*TO DO*. Every entry should be given again exactly, with nothing dropped.

Source data:
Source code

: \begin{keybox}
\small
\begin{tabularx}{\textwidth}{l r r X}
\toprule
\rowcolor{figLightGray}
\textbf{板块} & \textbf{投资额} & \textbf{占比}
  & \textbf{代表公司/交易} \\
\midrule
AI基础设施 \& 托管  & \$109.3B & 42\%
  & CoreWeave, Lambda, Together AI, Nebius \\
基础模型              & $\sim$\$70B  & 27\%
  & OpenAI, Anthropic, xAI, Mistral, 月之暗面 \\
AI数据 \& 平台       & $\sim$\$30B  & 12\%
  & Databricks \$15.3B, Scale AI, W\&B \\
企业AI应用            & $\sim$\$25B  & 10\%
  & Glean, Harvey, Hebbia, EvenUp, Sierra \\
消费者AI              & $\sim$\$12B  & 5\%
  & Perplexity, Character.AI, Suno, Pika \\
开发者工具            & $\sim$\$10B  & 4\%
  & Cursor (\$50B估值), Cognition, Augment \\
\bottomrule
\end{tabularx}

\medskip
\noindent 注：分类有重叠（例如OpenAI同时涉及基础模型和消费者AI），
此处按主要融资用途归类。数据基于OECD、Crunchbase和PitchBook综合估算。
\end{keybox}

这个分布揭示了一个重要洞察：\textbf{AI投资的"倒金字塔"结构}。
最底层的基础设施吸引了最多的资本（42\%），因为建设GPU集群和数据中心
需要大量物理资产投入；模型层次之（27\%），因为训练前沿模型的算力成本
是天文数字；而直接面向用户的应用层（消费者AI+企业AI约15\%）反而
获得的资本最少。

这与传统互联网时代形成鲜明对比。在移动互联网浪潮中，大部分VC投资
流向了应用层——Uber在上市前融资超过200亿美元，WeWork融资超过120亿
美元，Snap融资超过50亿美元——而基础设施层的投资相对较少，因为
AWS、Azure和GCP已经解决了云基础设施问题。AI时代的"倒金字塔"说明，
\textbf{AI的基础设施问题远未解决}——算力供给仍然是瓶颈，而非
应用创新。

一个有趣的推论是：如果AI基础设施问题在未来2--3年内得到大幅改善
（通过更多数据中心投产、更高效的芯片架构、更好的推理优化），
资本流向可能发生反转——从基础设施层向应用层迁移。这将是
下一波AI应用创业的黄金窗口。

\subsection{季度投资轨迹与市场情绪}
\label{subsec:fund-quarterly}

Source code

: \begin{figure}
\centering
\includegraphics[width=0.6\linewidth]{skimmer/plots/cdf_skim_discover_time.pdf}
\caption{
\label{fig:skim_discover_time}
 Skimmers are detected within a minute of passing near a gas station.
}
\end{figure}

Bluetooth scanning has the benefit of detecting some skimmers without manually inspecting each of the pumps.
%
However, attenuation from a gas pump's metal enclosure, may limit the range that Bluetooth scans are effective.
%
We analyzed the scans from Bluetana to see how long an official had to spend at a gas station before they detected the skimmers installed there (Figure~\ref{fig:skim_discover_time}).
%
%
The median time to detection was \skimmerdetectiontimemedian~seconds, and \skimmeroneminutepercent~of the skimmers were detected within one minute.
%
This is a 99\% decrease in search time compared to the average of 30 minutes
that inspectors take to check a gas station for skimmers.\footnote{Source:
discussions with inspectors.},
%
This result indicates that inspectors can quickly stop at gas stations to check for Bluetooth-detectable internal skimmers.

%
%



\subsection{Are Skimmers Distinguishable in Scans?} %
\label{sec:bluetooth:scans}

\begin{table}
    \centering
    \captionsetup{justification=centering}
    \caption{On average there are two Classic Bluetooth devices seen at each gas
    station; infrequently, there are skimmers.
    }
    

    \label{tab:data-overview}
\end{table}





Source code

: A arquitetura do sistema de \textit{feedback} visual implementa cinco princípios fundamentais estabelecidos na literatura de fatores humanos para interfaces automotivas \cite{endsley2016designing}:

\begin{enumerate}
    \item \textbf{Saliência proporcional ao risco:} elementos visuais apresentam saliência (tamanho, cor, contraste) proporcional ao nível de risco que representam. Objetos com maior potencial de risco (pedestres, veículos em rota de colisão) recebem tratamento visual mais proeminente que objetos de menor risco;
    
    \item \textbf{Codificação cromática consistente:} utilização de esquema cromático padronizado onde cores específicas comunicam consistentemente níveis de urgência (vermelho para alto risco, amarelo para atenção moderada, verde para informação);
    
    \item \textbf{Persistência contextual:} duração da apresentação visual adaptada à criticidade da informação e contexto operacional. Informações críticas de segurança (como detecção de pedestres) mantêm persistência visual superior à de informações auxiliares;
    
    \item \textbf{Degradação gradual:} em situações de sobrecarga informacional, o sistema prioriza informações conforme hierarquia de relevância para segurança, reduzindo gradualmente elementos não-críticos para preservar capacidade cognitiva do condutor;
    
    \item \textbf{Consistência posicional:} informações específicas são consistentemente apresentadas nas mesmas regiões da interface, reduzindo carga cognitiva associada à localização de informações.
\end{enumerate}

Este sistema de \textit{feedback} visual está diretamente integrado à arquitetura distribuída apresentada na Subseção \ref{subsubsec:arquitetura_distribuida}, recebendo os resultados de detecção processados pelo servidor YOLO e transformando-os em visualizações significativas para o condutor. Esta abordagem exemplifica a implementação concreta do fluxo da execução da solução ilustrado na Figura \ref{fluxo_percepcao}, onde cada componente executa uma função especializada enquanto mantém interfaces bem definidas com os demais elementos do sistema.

*COMPLETED TASK*.
Source code

: \begin{keybox}
\small
\begin{tabularx}{\textwidth}{l r r X}
\toprule
\rowcolor{figLightGray}
\textbf{板块} & \textbf{投资额} & \textbf{占比}
  & \textbf{代表公司/交易} \\
\midrule
AI基础设施 \& 托管  & \$109.3B & 42\%
  & CoreWeave, Lambda, Together AI, Nebius \\
基础模型              & $\sim$\$70B  & 27\%
  & OpenAI, Anthropic, xAI, Mistral, 月之暗面 \\
AI数据 \& 平台       & $\sim$\$30B  & 12\%
  & Databricks \$15.3B, Scale AI, W\&B \\
企业AI应用            & $\sim$\$25B  & 10\%
  & Glean, Harvey, Hebbia, EvenUp, Sierra \\
消费者AI              & $\sim$\$12B  & 5\%
  & Perplexity, Character.AI, Suno, Pika \\
开发者工具            & $\sim$\$10B  & 4\%
  & Cursor (\$50B估值), Cognition, Augment \\
\bottomrule
\end{tabularx}

\medskip
\noindent 注：分类有重叠（例如OpenAI同时涉及基础模型和消费者AI），
此处按主要融资用途归类。数据基于OECD、Crunchbase和PitchBook综合估算。
\end{keybox}

这个分布揭示了一个重要洞察：\textbf{AI投资的"倒金字塔"结构}。
最底层的基础设施吸引了最多的资本（42\%），因为建设GPU集群和数据中心
需要大量物理资产投入；模型层次之（27\%），因为训练前沿模型的算力成本
是天文数字；而直接面向用户的应用层（消费者AI+企业AI约15\%）反而
获得的资本最少。

这与传统互联网时代形成鲜明对比。在移动互联网浪潮中，大部分VC投资
流向了应用层——Uber在上市前融资超过200亿美元，WeWork融资超过120亿
美元，Snap融资超过50亿美元——而基础设施层的投资相对较少，因为
AWS、Azure和GCP已经解决了云基础设施问题。AI时代的"倒金字塔"说明，
\textbf{AI的基础设施问题远未解决}——算力供给仍然是瓶颈，而非
应用创新。

一个有趣的推论是：如果AI基础设施问题在未来2--3年内得到大幅改善
（通过更多数据中心投产、更高效的芯片架构、更好的推理优化），
资本流向可能发生反转——从基础设施层向应用层迁移。这将是
下一波AI应用创业的黄金窗口。

\subsection{季度投资轨迹与市场情绪}
\label{subsec:fund-quarterly}

Source code

: \begin{figure}
\centering
\includegraphics[width=0.6\linewidth]{skimmer/plots/cdf_skim_discover_time.pdf}
\caption{
\label{fig:skim_discover_time}
 Skimmers are detected within a minute of passing near a gas station.
}
\end{figure}

Bluetooth scanning has the benefit of detecting some skimmers without manually inspecting each of the pumps.
%
However, attenuation from a gas pump's metal enclosure, may limit the range that Bluetooth scans are effective.
%
We analyzed the scans from Bluetana to see how long an official had to spend at a gas station before they detected the skimmers installed there (Figure~\ref{fig:skim_discover_time}).
%
%
The median time to detection was \skimmerdetectiontimemedian~seconds, and \skimmeroneminutepercent~of the skimmers were detected within one minute.
%
This is a 99\% decrease in search time compared to the average of 30 minutes
that inspectors take to check a gas station for skimmers.\footnote{Source:
discussions with inspectors.},
%
This result indicates that inspectors can quickly stop at gas stations to check for Bluetooth-detectable internal skimmers.

%
%



\subsection{Are Skimmers Distinguishable in Scans?} %
\label{sec:bluetooth:scans}

\begin{table}
    \centering
    \captionsetup{justification=centering}
    \caption{On average there are two Classic Bluetooth devices seen at each gas
    station; infrequently, there are skimmers.
    }
    

    \label{tab:data-overview}
\end{table}





Source code

: A arquitetura do sistema de \textit{feedback} visual implementa cinco princípios fundamentais estabelecidos na literatura de fatores humanos para interfaces automotivas \cite{endsley2016designing}:

\begin{enumerate}
    \item \textbf{Saliência proporcional ao risco:} elementos visuais apresentam saliência (tamanho, cor, contraste) proporcional ao nível de risco que representam. Objetos com maior potencial de risco (pedestres, veículos em rota de colisão) recebem tratamento visual mais proeminente que objetos de menor risco;
    
    \item \textbf{Codificação cromática consistente:} utilização de esquema cromático padronizado onde cores específicas comunicam consistentemente níveis de urgência (vermelho para alto risco, amarelo para atenção moderada, verde para informação);
    
    \item \textbf{Persistência contextual:} duração da apresentação visual adaptada à criticidade da informação e contexto operacional. Informações críticas de segurança (como detecção de pedestres) mantêm persistência visual superior à de informações auxiliares;
    
    \item \textbf{Degradação gradual:} em situações de sobrecarga informacional, o sistema prioriza informações conforme hierarquia de relevância para segurança, reduzindo gradualmente elementos não-críticos para preservar capacidade cognitiva do condutor;
    
    \item \textbf{Consistência posicional:} informações específicas são consistentemente apresentadas nas mesmas regiões da interface, reduzindo carga cognitiva associada à localização de informações.
\end{enumerate}

Este sistema de \textit{feedback} visual está diretamente integrado à arquitetura distribuída apresentada na Subseção \ref{subsubsec:arquitetura_distribuida}, recebendo os resultados de detecção processados pelo servidor YOLO e transformando-os em visualizações significativas para o condutor. Esta abordagem exemplifica a implementação concreta do fluxo da execução da solução ilustrado na Figura \ref{fluxo_percepcao}, onde cada componente executa uma função especializada enquanto mantém interfaces bem definidas com os demais elementos do sistema.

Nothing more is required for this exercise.